Give the total number of lines in the data below that include "ethereumSymbol", and nothing else.

%%

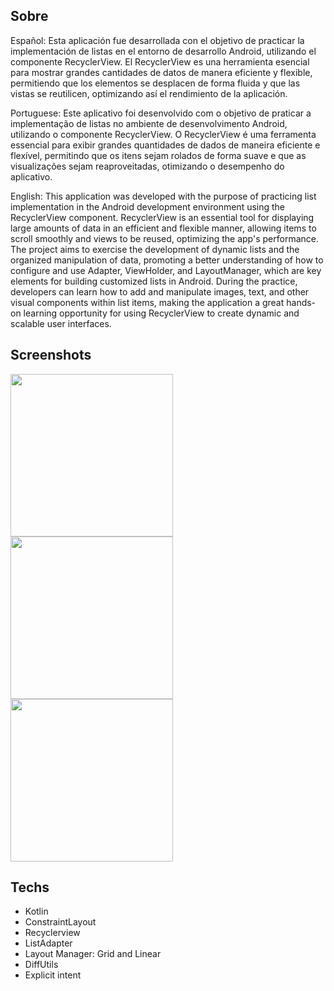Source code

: ## Sobre
Español: Esta aplicación fue desarrollada con el objetivo de practicar la implementación de listas en el entorno de desarrollo Android, utilizando el componente RecyclerView. El RecyclerView es una herramienta esencial para mostrar grandes cantidades de datos de manera eficiente y flexible, permitiendo que los elementos se desplacen de forma fluida y que las vistas se reutilicen, optimizando así el rendimiento de la aplicación.

Portuguese: Este aplicativo foi desenvolvido com o objetivo de praticar a implementação de listas no ambiente de desenvolvimento Android, utilizando o componente RecyclerView. O RecyclerView é uma ferramenta essencial para exibir grandes quantidades de dados de maneira eficiente e flexível, permitindo que os itens sejam rolados de forma suave e que as visualizações sejam reaproveitadas, otimizando o desempenho do aplicativo.

English: This application was developed with the purpose of practicing list implementation in the Android development environment using the RecyclerView component. RecyclerView is an essential tool for displaying large amounts of data in an efficient and flexible manner, allowing items to scroll smoothly and views to be reused, optimizing the app's performance.
The project aims to exercise the development of dynamic lists and the organized manipulation of data, promoting a better understanding of how to configure and use Adapter, ViewHolder, and LayoutManager, which are key elements for building customized lists in Android.
During the practice, developers can learn how to add and manipulate images, text, and other visual components within list items, making the application a great hands-on learning opportunity for using RecyclerView to create dynamic and scalable user interfaces.
## Screenshots
<img src = "https://github.com/roquebuarquejr/Recyclerview/assets/11612508/cdb4fc56-808d-482f-ad11-554a4bbddf91" width="260"/>
<img src = "https://github.com/roquebuarquejr/Recyclerview/assets/11612508/2badea79-241c-45ac-9a24-ed172730ce18" width="260"/>
<img src = "https://github.com/roquebuarquejr/Recyclerview/assets/11612508/53ec9ef5-629f-42a2-8288-964059d9d4b7" width="260"/>

## Techs
- Kotlin
- ConstraintLayout
- Recyclerview
- ListAdapter
- Layout Manager: Grid and Linear
- DiffUtils
- Explicit intent
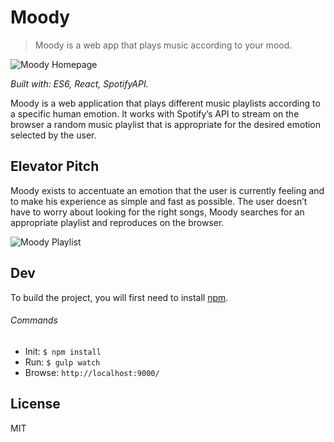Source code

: # Moody

> Moody is a web app that plays music according to your mood.

![Moody Homepage](https://cloud.githubusercontent.com/assets/6137112/14027341/724613b8-f1f7-11e5-8d5e-70f3ff7e2900.png)

*Built with: ES6, React, SpotifyAPI.*

Moody is a web application that plays different music playlists according to a specific human emotion. It works with Spotify’s API to stream on the browser a random music playlist that is appropriate for the desired emotion selected by the user.

## Elevator Pitch

Moody exists to accentuate an emotion that the user is currently feeling and to make his experience as simple and fast as possible. The user doesn’t have to worry about looking for the right songs, Moody searches for an appropriate playlist and reproduces on the browser.

![Moody Playlist](https://cloud.githubusercontent.com/assets/6137112/14027357/815ed54c-f1f7-11e5-9b1c-925f36e2ec55.png)

## Dev

To build the project, you will first need to install [npm](http://npmjs.org).

###### Commands

- Init: `$ npm install`
- Run: `$ gulp watch`
- Browse: `http://localhost:9000/`

## License
MIT
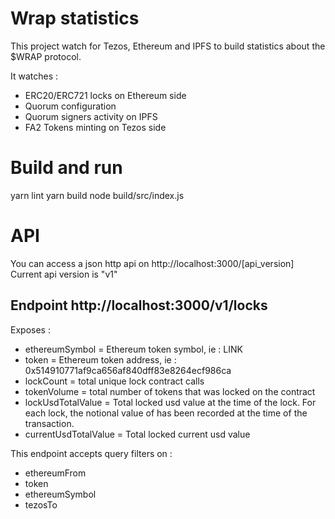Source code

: # Wrap statistics

This project watch for Tezos, Ethereum and IPFS to build statistics about the $WRAP protocol.

It watches :
- ERC20/ERC721 locks on Ethereum side
- Quorum configuration
- Quorum signers activity on IPFS
- FA2 Tokens minting on Tezos side

# Build and run

yarn lint
yarn build
node build/src/index.js

# API

You can access a json http api on http://localhost:3000/[api_version]
Current api version is "v1"

## Endpoint http://localhost:3000/v1/locks

Exposes :
- ethereumSymbol = Ethereum token symbol, ie : LINK
- token = Ethereum token address, ie : 0x514910771af9ca656af840dff83e8264ecf986ca
- lockCount = total unique lock contract calls
- tokenVolume = total number of tokens that was locked on the contract
- lockUsdTotalValue = Total locked usd value at the time of the lock. For each lock, the notional value of has been recorded at the time of the transaction. 
- currentUsdTotalValue = Total locked current usd value

This endpoint accepts query filters on :
- ethereumFrom
- token
- ethereumSymbol
- tezosTo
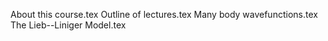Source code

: About this course.tex
Outline of lectures.tex
Many body wavefunctions.tex
The Lieb--Liniger Model.tex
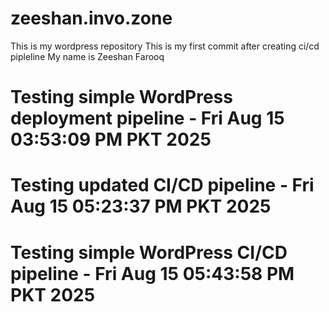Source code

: # zeeshan.invo.zone
This is my wordpress repository
This is my first commit after creating ci/cd pipleline
My name is Zeeshan Farooq

# Testing simple WordPress deployment pipeline - Fri Aug 15 03:53:09 PM PKT 2025
# Testing updated CI/CD pipeline - Fri Aug 15 05:23:37 PM PKT 2025
# Testing simple WordPress CI/CD pipeline - Fri Aug 15 05:43:58 PM PKT 2025
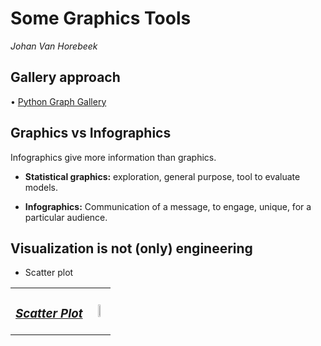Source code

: # Some Graphics Tools
_Johan Van Horebeek_


## **Gallery approach**
• [Python Graph Gallery](https://www.python-graph-gallery.com/)

## **Graphics vs Infographics**
Infographics give more information than graphics.

- __Statistical graphics:__ exploration, general purpose, tool to evaluate models.

- __Infographics:__ Communication of a message, to engage, unique, for a particular audience.


## **Visualization is not (only) engineering**

- Scatter plot


<table><tr><td>

### _[Scatter Plot]()_

</td><td>
    <p align="center">
        <img width="40%" src="https://raw.githubusercontent.com/saracarolina12/IA_School/master/MUFRAMEX/MachineLearning/imgs/scatter_plot.png"> </img>
    </p>

</td><tr>
</table>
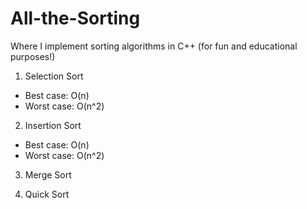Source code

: # All-the-Sorting

Where I implement sorting algorithms in C++ (for fun and educational purposes!)

1. Selection Sort
  - Best case: O(n)
  - Worst case: O(n^2)
  
2. Insertion Sort
  - Best case: O(n)
  - Worst case: O(n^2)

3. Merge Sort

4. Quick Sort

%%

▶ **Expected answer**:
2